REQUIRED ACTION: Please work out how many lines include the word "details" in the entries, and reply with only the count.

Records contained in a dataset:
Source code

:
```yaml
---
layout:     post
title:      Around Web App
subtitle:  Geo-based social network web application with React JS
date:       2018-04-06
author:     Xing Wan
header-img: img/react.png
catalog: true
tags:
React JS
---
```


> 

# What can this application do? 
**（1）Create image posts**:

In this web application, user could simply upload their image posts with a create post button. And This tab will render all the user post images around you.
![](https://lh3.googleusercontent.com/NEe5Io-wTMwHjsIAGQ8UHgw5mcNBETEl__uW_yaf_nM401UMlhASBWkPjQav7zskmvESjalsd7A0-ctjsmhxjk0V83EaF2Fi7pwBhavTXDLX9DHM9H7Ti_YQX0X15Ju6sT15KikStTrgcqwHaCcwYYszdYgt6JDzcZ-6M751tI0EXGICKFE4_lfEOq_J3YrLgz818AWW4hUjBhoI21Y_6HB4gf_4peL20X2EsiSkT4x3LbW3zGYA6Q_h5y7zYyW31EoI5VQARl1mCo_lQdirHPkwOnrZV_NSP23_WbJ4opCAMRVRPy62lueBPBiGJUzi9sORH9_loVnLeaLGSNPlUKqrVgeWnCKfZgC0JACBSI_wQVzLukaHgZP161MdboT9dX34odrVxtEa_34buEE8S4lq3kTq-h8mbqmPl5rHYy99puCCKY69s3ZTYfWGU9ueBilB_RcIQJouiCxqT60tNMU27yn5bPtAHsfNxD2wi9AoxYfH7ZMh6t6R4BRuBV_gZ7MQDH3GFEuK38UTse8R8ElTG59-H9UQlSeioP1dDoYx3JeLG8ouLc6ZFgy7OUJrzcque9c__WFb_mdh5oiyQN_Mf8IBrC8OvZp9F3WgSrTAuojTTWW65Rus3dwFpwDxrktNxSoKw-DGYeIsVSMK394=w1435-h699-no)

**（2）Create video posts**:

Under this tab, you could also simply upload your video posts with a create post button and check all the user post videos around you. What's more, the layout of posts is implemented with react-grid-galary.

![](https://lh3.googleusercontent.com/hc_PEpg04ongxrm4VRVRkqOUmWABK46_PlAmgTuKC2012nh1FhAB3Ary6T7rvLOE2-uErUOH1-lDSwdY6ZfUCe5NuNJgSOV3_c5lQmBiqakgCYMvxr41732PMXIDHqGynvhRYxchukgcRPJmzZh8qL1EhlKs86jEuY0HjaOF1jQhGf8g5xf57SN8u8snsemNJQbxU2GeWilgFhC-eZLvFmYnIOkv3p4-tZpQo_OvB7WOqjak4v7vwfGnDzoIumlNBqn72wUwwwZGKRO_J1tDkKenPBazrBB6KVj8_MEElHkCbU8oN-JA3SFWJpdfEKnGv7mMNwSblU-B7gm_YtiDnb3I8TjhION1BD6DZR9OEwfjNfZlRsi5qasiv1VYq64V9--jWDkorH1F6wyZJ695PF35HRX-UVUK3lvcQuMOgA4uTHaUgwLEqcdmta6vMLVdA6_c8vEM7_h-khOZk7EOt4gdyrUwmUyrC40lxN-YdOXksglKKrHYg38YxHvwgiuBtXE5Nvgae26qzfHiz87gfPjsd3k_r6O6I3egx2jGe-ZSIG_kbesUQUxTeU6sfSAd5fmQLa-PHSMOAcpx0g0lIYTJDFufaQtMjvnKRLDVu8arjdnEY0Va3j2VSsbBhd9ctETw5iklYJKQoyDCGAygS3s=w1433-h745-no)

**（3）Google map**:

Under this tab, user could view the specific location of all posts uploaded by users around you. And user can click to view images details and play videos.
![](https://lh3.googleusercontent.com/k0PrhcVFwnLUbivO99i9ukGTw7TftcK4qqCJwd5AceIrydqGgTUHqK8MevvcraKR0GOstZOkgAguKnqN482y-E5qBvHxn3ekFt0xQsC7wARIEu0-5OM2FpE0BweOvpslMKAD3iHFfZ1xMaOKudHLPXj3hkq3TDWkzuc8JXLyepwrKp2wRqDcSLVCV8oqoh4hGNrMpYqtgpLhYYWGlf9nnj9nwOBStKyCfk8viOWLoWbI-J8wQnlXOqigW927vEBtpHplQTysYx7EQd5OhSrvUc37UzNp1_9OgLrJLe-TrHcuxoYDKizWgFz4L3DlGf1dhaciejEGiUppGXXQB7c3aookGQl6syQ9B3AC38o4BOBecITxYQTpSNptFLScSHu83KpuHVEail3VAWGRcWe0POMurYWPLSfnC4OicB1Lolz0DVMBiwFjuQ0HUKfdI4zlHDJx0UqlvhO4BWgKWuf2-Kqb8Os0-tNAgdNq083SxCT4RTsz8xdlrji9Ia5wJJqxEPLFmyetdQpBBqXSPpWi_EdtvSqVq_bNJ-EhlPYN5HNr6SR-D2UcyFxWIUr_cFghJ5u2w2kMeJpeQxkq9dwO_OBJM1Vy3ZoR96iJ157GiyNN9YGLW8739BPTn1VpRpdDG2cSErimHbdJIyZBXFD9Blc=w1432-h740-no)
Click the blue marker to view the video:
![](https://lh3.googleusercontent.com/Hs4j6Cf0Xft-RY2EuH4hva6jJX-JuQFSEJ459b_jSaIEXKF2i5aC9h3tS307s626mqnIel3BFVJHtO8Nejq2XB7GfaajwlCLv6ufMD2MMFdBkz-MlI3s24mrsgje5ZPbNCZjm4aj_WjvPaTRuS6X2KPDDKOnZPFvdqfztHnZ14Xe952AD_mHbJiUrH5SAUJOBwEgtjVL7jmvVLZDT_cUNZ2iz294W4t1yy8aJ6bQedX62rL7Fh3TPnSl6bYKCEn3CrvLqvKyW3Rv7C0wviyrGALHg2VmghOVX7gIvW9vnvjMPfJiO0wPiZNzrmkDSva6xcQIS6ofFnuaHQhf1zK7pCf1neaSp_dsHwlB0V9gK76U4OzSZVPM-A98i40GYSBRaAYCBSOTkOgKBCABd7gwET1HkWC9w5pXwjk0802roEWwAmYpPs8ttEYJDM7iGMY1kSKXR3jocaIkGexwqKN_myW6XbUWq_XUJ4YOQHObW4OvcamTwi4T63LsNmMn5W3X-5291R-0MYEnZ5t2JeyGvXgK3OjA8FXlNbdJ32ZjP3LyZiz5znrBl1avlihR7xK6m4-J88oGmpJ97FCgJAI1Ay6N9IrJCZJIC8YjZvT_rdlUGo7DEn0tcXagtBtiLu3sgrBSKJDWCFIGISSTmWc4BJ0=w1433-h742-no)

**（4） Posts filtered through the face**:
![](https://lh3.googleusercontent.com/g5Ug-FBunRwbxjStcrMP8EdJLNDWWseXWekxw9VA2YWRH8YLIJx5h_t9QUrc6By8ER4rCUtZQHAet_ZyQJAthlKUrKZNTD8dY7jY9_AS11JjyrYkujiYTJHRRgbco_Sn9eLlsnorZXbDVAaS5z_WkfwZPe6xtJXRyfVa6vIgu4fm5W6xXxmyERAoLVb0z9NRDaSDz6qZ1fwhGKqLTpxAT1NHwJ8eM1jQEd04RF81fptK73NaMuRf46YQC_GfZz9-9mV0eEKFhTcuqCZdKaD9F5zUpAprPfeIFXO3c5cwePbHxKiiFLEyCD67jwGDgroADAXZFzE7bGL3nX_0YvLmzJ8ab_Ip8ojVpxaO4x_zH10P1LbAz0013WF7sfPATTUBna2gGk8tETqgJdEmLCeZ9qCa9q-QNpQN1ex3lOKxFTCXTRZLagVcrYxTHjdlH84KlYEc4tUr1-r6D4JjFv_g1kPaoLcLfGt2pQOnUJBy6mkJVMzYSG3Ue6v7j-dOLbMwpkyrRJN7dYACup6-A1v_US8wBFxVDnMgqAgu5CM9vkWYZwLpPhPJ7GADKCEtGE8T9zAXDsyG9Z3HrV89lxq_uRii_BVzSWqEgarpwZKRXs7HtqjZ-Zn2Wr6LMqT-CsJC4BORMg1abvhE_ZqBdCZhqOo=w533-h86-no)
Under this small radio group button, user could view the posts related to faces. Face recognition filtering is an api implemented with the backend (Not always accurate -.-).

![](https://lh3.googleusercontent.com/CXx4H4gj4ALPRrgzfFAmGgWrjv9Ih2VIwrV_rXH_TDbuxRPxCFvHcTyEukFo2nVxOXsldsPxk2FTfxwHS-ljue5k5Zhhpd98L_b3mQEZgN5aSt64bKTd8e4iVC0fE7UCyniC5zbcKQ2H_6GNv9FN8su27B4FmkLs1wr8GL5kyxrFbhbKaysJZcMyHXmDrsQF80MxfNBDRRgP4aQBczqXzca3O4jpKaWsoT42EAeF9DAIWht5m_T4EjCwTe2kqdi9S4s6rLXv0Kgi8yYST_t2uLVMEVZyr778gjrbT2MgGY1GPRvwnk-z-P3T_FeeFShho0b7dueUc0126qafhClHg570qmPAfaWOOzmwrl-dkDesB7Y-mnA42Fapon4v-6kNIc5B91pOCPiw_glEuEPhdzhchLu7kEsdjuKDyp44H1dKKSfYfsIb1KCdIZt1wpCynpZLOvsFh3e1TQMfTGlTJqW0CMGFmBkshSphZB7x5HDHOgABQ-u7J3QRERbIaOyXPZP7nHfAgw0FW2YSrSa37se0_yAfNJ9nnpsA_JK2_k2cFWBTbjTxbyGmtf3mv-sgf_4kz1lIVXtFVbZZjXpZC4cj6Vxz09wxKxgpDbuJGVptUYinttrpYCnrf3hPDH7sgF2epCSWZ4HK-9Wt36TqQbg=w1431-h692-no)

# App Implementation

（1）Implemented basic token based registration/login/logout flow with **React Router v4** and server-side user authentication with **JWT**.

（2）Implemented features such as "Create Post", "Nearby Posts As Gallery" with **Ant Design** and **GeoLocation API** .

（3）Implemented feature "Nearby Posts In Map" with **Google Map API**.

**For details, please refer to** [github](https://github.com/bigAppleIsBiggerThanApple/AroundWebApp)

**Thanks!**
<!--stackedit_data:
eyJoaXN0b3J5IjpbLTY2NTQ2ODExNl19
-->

TASK SOLUTION: 2